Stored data

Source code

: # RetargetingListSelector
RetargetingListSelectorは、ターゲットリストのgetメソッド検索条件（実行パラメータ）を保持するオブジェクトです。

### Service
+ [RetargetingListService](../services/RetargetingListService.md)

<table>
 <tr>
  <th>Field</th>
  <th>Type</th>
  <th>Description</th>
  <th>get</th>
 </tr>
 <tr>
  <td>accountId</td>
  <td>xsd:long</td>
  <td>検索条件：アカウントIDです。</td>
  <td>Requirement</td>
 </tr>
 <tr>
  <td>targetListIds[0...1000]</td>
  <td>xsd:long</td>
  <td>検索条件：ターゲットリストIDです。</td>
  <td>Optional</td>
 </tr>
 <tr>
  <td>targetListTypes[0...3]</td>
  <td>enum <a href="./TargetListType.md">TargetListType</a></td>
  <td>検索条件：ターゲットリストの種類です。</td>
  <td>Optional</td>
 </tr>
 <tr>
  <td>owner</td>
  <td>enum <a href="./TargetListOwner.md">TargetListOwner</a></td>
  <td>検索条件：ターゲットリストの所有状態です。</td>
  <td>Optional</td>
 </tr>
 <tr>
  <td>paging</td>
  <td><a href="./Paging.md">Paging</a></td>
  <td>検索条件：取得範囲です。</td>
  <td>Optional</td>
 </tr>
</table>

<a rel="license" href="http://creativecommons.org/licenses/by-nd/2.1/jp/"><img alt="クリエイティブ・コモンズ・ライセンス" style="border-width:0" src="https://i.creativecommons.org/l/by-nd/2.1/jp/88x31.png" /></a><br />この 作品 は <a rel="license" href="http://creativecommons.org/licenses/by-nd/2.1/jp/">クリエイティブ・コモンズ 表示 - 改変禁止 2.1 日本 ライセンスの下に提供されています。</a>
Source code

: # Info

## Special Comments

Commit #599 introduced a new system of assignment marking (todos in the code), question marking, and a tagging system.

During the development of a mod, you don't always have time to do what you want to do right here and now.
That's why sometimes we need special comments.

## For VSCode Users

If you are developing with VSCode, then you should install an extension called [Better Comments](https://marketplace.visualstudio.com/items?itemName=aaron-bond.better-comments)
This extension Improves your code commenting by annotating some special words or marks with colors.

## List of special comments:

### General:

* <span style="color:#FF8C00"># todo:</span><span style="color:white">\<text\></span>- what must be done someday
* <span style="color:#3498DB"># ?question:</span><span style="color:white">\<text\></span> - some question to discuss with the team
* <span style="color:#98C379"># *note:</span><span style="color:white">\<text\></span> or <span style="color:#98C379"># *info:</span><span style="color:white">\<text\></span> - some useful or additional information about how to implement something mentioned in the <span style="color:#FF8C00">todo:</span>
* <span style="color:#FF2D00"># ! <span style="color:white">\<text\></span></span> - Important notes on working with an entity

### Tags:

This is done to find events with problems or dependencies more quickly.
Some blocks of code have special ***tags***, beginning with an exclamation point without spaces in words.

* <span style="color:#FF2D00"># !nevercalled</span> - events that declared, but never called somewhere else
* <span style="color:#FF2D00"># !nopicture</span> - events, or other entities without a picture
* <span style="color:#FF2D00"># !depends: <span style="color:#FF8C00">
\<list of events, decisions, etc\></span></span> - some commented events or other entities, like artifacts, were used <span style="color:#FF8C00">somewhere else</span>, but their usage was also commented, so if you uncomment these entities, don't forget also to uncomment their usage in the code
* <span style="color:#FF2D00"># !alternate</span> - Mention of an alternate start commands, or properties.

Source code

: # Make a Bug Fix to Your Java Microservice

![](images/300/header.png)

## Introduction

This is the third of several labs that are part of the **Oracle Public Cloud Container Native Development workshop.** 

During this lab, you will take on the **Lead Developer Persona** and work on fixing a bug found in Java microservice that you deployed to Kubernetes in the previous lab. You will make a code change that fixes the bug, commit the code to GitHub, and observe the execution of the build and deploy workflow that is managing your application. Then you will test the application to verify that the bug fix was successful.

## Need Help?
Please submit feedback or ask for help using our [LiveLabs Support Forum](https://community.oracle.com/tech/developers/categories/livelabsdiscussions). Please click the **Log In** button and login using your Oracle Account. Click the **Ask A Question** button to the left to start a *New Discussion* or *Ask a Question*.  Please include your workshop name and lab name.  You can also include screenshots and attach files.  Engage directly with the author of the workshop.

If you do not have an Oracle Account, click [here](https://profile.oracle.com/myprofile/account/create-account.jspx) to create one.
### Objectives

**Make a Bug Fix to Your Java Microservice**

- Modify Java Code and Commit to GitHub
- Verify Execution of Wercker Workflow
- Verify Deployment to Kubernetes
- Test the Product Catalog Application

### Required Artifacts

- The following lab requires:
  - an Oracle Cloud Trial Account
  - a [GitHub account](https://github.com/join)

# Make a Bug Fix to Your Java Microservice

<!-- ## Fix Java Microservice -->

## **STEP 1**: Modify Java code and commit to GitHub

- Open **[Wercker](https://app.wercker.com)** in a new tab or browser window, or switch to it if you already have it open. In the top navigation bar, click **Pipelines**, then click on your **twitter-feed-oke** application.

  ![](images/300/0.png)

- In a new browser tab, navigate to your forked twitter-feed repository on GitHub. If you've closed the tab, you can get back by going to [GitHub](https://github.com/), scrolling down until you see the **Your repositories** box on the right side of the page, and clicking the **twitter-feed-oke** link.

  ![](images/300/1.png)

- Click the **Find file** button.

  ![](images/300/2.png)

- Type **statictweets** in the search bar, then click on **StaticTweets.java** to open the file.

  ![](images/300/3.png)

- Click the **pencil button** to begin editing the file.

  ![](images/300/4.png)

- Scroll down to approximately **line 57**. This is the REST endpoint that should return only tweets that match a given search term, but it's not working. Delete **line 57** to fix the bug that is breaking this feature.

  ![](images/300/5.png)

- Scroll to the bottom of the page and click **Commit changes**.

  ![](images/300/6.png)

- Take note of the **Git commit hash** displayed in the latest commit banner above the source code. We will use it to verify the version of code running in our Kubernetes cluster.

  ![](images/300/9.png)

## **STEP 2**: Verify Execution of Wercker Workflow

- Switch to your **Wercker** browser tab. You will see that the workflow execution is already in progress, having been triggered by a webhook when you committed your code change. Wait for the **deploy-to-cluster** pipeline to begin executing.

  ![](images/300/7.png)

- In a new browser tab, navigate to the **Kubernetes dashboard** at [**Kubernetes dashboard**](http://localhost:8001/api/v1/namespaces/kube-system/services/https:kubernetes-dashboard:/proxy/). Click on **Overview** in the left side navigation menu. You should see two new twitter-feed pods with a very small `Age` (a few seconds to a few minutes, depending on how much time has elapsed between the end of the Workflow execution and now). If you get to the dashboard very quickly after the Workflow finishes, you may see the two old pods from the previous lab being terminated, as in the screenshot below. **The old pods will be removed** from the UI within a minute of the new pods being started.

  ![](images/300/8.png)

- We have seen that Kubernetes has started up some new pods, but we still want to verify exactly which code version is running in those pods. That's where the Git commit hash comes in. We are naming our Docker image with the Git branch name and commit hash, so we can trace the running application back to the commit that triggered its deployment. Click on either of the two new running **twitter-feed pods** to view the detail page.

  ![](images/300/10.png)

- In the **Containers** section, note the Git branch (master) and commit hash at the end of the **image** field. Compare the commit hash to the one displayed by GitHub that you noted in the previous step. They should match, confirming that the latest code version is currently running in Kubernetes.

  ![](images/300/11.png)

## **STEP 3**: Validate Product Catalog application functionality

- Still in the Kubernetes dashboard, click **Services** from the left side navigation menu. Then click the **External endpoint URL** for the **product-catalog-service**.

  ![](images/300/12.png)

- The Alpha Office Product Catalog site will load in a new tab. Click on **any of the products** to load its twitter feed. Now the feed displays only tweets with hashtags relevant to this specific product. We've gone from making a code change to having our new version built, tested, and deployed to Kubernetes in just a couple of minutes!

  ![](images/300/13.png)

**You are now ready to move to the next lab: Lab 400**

_Action item_
Each record should come back exactly as written.

_Exercise response_
Source code

: # RetargetingListSelector
RetargetingListSelectorは、ターゲットリストのgetメソッド検索条件（実行パラメータ）を保持するオブジェクトです。

### Service
+ [RetargetingListService](../services/RetargetingListService.md)

<table>
 <tr>
  <th>Field</th>
  <th>Type</th>
  <th>Description</th>
  <th>get</th>
 </tr>
 <tr>
  <td>accountId</td>
  <td>xsd:long</td>
  <td>検索条件：アカウントIDです。</td>
  <td>Requirement</td>
 </tr>
 <tr>
  <td>targetListIds[0...1000]</td>
  <td>xsd:long</td>
  <td>検索条件：ターゲットリストIDです。</td>
  <td>Optional</td>
 </tr>
 <tr>
  <td>targetListTypes[0...3]</td>
  <td>enum <a href="./TargetListType.md">TargetListType</a></td>
  <td>検索条件：ターゲットリストの種類です。</td>
  <td>Optional</td>
 </tr>
 <tr>
  <td>owner</td>
  <td>enum <a href="./TargetListOwner.md">TargetListOwner</a></td>
  <td>検索条件：ターゲットリストの所有状態です。</td>
  <td>Optional</td>
 </tr>
 <tr>
  <td>paging</td>
  <td><a href="./Paging.md">Paging</a></td>
  <td>検索条件：取得範囲です。</td>
  <td>Optional</td>
 </tr>
</table>

<a rel="license" href="http://creativecommons.org/licenses/by-nd/2.1/jp/"><img alt="クリエイティブ・コモンズ・ライセンス" style="border-width:0" src="https://i.creativecommons.org/l/by-nd/2.1/jp/88x31.png" /></a><br />この 作品 は <a rel="license" href="http://creativecommons.org/licenses/by-nd/2.1/jp/">クリエイティブ・コモンズ 表示 - 改変禁止 2.1 日本 ライセンスの下に提供されています。</a>
Source code

: # Info

## Special Comments

Commit #599 introduced a new system of assignment marking (todos in the code), question marking, and a tagging system.

During the development of a mod, you don't always have time to do what you want to do right here and now.
That's why sometimes we need special comments.

## For VSCode Users

If you are developing with VSCode, then you should install an extension called [Better Comments](https://marketplace.visualstudio.com/items?itemName=aaron-bond.better-comments)
This extension Improves your code commenting by annotating some special words or marks with colors.

## List of special comments:

### General:

* <span style="color:#FF8C00"># todo:</span><span style="color:white">\<text\></span>- what must be done someday
* <span style="color:#3498DB"># ?question:</span><span style="color:white">\<text\></span> - some question to discuss with the team
* <span style="color:#98C379"># *note:</span><span style="color:white">\<text\></span> or <span style="color:#98C379"># *info:</span><span style="color:white">\<text\></span> - some useful or additional information about how to implement something mentioned in the <span style="color:#FF8C00">todo:</span>
* <span style="color:#FF2D00"># ! <span style="color:white">\<text\></span></span> - Important notes on working with an entity

### Tags:

This is done to find events with problems or dependencies more quickly.
Some blocks of code have special ***tags***, beginning with an exclamation point without spaces in words.

* <span style="color:#FF2D00"># !nevercalled</span> - events that declared, but never called somewhere else
* <span style="color:#FF2D00"># !nopicture</span> - events, or other entities without a picture
* <span style="color:#FF2D00"># !depends: <span style="color:#FF8C00">
\<list of events, decisions, etc\></span></span> - some commented events or other entities, like artifacts, were used <span style="color:#FF8C00">somewhere else</span>, but their usage was also commented, so if you uncomment these entities, don't forget also to uncomment their usage in the code
* <span style="color:#FF2D00"># !alternate</span> - Mention of an alternate start commands, or properties.

Source code

: # Make a Bug Fix to Your Java Microservice

![](images/300/header.png)

## Introduction

This is the third of several labs that are part of the **Oracle Public Cloud Container Native Development workshop.** 

During this lab, you will take on the **Lead Developer Persona** and work on fixing a bug found in Java microservice that you deployed to Kubernetes in the previous lab. You will make a code change that fixes the bug, commit the code to GitHub, and observe the execution of the build and deploy workflow that is managing your application. Then you will test the application to verify that the bug fix was successful.

## Need Help?
Please submit feedback or ask for help using our [LiveLabs Support Forum](https://community.oracle.com/tech/developers/categories/livelabsdiscussions). Please click the **Log In** button and login using your Oracle Account. Click the **Ask A Question** button to the left to start a *New Discussion* or *Ask a Question*.  Please include your workshop name and lab name.  You can also include screenshots and attach files.  Engage directly with the author of the workshop.

If you do not have an Oracle Account, click [here](https://profile.oracle.com/myprofile/account/create-account.jspx) to create one.
### Objectives

**Make a Bug Fix to Your Java Microservice**

- Modify Java Code and Commit to GitHub
- Verify Execution of Wercker Workflow
- Verify Deployment to Kubernetes
- Test the Product Catalog Application

### Required Artifacts

- The following lab requires:
  - an Oracle Cloud Trial Account
  - a [GitHub account](https://github.com/join)

# Make a Bug Fix to Your Java Microservice

<!-- ## Fix Java Microservice -->

## **STEP 1**: Modify Java code and commit to GitHub

- Open **[Wercker](https://app.wercker.com)** in a new tab or browser window, or switch to it if you already have it open. In the top navigation bar, click **Pipelines**, then click on your **twitter-feed-oke** application.

  ![](images/300/0.png)

- In a new browser tab, navigate to your forked twitter-feed repository on GitHub. If you've closed the tab, you can get back by going to [GitHub](https://github.com/), scrolling down until you see the **Your repositories** box on the right side of the page, and clicking the **twitter-feed-oke** link.

  ![](images/300/1.png)

- Click the **Find file** button.

  ![](images/300/2.png)

- Type **statictweets** in the search bar, then click on **StaticTweets.java** to open the file.

  ![](images/300/3.png)

- Click the **pencil button** to begin editing the file.

  ![](images/300/4.png)

- Scroll down to approximately **line 57**. This is the REST endpoint that should return only tweets that match a given search term, but it's not working. Delete **line 57** to fix the bug that is breaking this feature.

  ![](images/300/5.png)

- Scroll to the bottom of the page and click **Commit changes**.

  ![](images/300/6.png)

- Take note of the **Git commit hash** displayed in the latest commit banner above the source code. We will use it to verify the version of code running in our Kubernetes cluster.

  ![](images/300/9.png)

## **STEP 2**: Verify Execution of Wercker Workflow

- Switch to your **Wercker** browser tab. You will see that the workflow execution is already in progress, having been triggered by a webhook when you committed your code change. Wait for the **deploy-to-cluster** pipeline to begin executing.

  ![](images/300/7.png)

- In a new browser tab, navigate to the **Kubernetes dashboard** at [**Kubernetes dashboard**](http://localhost:8001/api/v1/namespaces/kube-system/services/https:kubernetes-dashboard:/proxy/). Click on **Overview** in the left side navigation menu. You should see two new twitter-feed pods with a very small `Age` (a few seconds to a few minutes, depending on how much time has elapsed between the end of the Workflow execution and now). If you get to the dashboard very quickly after the Workflow finishes, you may see the two old pods from the previous lab being terminated, as in the screenshot below. **The old pods will be removed** from the UI within a minute of the new pods being started.

  ![](images/300/8.png)

- We have seen that Kubernetes has started up some new pods, but we still want to verify exactly which code version is running in those pods. That's where the Git commit hash comes in. We are naming our Docker image with the Git branch name and commit hash, so we can trace the running application back to the commit that triggered its deployment. Click on either of the two new running **twitter-feed pods** to view the detail page.

  ![](images/300/10.png)

- In the **Containers** section, note the Git branch (master) and commit hash at the end of the **image** field. Compare the commit hash to the one displayed by GitHub that you noted in the previous step. They should match, confirming that the latest code version is currently running in Kubernetes.

  ![](images/300/11.png)

## **STEP 3**: Validate Product Catalog application functionality

- Still in the Kubernetes dashboard, click **Services** from the left side navigation menu. Then click the **External endpoint URL** for the **product-catalog-service**.

  ![](images/300/12.png)

- The Alpha Office Product Catalog site will load in a new tab. Click on **any of the products** to load its twitter feed. Now the feed displays only tweets with hashtags relevant to this specific product. We've gone from making a code change to having our new version built, tested, and deployed to Kubernetes in just a couple of minutes!

  ![](images/300/13.png)

**You are now ready to move to the next lab: Lab 400**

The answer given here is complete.